Muhammad Ali Beg Nawab, Afsar-i-Jang Bahadur, Aide-de-Camp to His Highness the Nizam of
Hyderabad, is grandted the honorary rank of Major. Dated 16th May 1888
— THE LONDON GAZETTE, MAY 15, 1888

- 1895 – Received title of Afsur Dowla
- 1897 – Decorated with C.I.E. on 22 June 1897 in the Jubilee Honours' Gazette

THE Queen has been graciously pleased on the occasion of the celebration of the completion of the Sixtieth Year of Her Majesty's Reign, to make the following promotions in, and appointments to, the Most Eminent Order of the Indian Empire:
To be Companions:
Major Nawab Muhammad Ali Beg, Afsar-i-Jang, Bahadur, Commandant of the Hyderabad Imperial Service Lancers.
— India Office, June 22, 1897.

- 1902 – Appointed Honorary Lieutenant-Colonel

Honorary Major Muhammad Ali Beg, Nawab, Afsar-i-jung, Afsar-ud-Daula Bahadur, C.I.E. to be Honorary Lieutenant-Colonel. Dated 9th. August, 1902.
— THE LONDON GAZETTE, OCTOBER 7, 1902

- 1903 – Received title of Afur-ul-Mulk after Delhi Durbar
- 1906 – Member of the Royal Victorian Order (M.V.O)

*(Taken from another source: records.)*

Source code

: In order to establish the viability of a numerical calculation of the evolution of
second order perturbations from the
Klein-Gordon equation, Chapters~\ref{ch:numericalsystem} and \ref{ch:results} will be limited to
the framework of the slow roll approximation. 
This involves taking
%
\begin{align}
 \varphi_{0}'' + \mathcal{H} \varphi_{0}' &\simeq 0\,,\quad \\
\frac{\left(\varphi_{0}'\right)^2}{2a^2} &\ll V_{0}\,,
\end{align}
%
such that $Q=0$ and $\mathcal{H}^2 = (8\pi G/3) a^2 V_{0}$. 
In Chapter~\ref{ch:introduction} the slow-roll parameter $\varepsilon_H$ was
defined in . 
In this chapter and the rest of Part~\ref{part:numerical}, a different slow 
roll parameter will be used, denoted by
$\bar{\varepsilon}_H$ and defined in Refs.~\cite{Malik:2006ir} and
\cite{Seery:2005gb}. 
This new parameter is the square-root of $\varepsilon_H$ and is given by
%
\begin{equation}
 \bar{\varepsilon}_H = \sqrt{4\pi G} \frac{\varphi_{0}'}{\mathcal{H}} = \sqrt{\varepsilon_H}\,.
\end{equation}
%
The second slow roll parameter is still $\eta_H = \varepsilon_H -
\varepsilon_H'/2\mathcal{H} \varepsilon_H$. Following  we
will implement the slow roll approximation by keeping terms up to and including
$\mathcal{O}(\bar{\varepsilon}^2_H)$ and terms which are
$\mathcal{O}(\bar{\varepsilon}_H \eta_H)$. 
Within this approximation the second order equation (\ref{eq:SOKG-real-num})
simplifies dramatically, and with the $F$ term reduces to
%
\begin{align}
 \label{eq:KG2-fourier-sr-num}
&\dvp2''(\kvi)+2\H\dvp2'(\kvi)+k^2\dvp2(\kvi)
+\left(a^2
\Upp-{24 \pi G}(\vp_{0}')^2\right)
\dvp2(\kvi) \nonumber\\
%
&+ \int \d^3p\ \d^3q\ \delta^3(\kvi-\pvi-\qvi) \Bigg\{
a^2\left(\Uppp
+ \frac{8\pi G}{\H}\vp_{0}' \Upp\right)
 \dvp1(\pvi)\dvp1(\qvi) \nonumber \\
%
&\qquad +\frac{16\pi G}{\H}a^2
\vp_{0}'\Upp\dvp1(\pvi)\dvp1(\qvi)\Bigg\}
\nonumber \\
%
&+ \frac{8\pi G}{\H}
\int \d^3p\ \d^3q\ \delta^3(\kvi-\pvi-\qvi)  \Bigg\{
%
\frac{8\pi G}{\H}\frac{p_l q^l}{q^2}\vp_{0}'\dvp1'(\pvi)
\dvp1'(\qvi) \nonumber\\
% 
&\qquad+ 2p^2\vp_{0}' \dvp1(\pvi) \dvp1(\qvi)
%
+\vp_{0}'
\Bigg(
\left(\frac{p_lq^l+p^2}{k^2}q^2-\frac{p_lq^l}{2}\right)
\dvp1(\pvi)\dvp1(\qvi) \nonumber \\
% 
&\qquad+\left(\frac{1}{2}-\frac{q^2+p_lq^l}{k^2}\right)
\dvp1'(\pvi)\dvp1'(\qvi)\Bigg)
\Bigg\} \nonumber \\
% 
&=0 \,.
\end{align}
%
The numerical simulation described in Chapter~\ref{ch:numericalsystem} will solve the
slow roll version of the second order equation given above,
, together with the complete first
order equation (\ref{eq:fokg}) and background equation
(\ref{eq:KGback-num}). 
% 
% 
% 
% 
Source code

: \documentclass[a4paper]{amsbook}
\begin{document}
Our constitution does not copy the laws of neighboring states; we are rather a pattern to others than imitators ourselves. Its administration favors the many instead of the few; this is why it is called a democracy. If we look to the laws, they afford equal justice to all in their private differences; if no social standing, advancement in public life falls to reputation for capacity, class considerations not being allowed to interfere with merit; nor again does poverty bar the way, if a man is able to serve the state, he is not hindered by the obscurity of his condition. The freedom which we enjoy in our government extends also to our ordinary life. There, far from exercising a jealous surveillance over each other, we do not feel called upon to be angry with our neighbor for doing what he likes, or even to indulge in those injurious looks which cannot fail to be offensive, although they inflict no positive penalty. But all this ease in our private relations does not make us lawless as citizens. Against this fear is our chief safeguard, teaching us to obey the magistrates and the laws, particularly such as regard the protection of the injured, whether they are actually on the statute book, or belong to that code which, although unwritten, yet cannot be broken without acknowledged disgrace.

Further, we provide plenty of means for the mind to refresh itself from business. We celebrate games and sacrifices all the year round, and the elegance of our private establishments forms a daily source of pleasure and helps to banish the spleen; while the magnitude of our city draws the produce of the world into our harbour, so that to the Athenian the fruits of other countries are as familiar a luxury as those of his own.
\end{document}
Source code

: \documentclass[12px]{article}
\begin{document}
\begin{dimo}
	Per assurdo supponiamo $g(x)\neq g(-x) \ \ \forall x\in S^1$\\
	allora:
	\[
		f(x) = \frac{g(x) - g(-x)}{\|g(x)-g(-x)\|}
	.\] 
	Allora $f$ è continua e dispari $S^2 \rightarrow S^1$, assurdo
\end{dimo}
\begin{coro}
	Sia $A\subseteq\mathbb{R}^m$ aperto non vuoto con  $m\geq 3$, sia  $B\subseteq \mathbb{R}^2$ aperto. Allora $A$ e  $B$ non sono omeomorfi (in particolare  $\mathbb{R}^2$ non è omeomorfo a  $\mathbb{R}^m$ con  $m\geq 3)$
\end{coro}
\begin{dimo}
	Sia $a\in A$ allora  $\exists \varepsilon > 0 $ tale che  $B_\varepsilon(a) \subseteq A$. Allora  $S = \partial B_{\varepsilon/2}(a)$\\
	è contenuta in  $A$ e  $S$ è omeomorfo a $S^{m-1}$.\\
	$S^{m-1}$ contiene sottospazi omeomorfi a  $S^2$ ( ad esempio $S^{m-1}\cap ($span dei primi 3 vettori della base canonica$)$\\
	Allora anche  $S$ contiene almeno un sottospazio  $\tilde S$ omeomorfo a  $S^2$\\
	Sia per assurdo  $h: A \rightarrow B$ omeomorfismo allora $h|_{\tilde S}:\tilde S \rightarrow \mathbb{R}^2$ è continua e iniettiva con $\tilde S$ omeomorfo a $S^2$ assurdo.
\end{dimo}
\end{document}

Chancery of the Royal Victorian Order, St. James's Palace, May 15, 1906.
The KING has been graciously pleased, on the occasion of the visit of Their Royal Highnesses The Prince and Princess of Wales to India, to make the following promotion in, and appointments to the Royal Victorian Order, to take effect from the dates noted:
To be Members of the Fourth Class:
15th February, 1906. Nawab Afsur-i-Jung, Afsar-ud-Daula Bahadur, Honorary Lieutenant- Colonel Muhammad Ali Beg, C.I.E., 20th Deccan Horse, and Commandant, Hyderabad Imperial Service Lancers.